**TASK DESCRIPTION**
Only the count is needed. Count the lines below with the word "Volume" in them.

___ TASK INPUT

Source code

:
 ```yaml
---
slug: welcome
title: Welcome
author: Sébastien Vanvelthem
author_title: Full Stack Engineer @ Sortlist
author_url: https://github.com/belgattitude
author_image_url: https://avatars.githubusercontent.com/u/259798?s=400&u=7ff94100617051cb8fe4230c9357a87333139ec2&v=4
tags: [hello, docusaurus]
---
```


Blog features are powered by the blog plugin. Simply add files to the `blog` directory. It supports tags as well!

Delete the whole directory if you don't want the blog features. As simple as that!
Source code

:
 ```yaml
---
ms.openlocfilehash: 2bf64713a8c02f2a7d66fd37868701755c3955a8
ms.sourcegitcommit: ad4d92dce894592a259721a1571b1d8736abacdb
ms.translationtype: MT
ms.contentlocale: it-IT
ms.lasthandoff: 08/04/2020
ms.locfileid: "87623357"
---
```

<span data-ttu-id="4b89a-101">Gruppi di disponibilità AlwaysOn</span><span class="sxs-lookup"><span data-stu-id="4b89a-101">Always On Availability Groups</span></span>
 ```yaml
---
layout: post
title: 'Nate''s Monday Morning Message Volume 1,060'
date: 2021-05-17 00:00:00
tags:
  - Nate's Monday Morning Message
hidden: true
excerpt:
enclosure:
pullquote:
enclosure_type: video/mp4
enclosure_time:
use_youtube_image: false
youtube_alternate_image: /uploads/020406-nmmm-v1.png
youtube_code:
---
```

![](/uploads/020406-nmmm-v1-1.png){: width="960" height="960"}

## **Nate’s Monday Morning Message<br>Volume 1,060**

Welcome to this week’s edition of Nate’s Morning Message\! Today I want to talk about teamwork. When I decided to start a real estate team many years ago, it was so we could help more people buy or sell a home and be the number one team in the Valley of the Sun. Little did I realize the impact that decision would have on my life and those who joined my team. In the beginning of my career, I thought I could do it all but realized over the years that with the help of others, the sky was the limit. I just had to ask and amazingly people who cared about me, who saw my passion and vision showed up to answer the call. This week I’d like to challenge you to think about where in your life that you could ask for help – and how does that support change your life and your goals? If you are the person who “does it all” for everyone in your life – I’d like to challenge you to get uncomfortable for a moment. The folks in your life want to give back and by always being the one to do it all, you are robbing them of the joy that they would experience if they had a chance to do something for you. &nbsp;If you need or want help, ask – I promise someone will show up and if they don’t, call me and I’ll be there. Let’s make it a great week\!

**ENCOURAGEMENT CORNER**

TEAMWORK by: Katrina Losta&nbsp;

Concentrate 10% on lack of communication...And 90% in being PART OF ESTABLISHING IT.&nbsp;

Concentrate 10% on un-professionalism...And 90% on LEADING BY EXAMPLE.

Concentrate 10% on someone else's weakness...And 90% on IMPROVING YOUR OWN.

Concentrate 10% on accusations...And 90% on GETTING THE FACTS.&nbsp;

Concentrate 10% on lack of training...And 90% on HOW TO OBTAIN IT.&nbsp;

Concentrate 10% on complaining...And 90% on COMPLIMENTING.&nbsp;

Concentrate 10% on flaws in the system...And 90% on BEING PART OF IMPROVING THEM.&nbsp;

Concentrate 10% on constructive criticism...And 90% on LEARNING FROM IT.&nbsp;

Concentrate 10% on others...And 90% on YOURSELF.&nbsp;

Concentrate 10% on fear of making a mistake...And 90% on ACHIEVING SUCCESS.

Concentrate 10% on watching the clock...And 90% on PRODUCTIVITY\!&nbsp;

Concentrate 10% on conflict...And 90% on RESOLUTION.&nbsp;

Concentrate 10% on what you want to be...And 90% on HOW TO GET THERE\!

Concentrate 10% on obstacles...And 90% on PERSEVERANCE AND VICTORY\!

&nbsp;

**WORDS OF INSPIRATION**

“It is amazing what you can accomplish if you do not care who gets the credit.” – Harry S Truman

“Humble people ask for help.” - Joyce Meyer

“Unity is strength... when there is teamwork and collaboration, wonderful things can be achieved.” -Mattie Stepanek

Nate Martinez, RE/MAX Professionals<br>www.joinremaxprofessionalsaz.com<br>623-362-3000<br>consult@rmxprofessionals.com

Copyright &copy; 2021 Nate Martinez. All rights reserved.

______
___ TASK INPUT

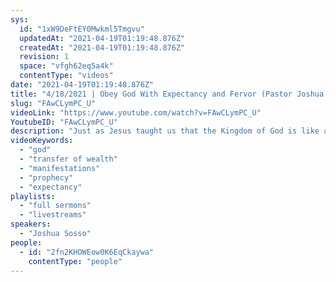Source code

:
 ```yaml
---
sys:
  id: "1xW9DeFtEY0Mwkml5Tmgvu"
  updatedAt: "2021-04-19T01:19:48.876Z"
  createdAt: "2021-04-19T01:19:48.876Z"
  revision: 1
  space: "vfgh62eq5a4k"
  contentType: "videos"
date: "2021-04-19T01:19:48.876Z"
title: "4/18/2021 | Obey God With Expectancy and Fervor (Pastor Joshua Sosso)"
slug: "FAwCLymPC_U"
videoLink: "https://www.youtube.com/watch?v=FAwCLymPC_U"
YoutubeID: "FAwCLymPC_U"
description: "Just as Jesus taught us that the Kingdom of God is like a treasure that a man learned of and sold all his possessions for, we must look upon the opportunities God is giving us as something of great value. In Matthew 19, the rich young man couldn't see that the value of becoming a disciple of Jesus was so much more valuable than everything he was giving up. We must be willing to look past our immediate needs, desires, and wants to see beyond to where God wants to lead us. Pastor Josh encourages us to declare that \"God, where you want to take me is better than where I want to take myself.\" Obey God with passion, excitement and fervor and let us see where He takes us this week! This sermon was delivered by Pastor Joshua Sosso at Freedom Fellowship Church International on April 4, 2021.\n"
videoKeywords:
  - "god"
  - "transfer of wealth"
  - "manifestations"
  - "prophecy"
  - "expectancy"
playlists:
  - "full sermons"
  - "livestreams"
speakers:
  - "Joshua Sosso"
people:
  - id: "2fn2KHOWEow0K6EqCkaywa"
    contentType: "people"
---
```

______

**SOLUTION TO THIS EXERCISE**
2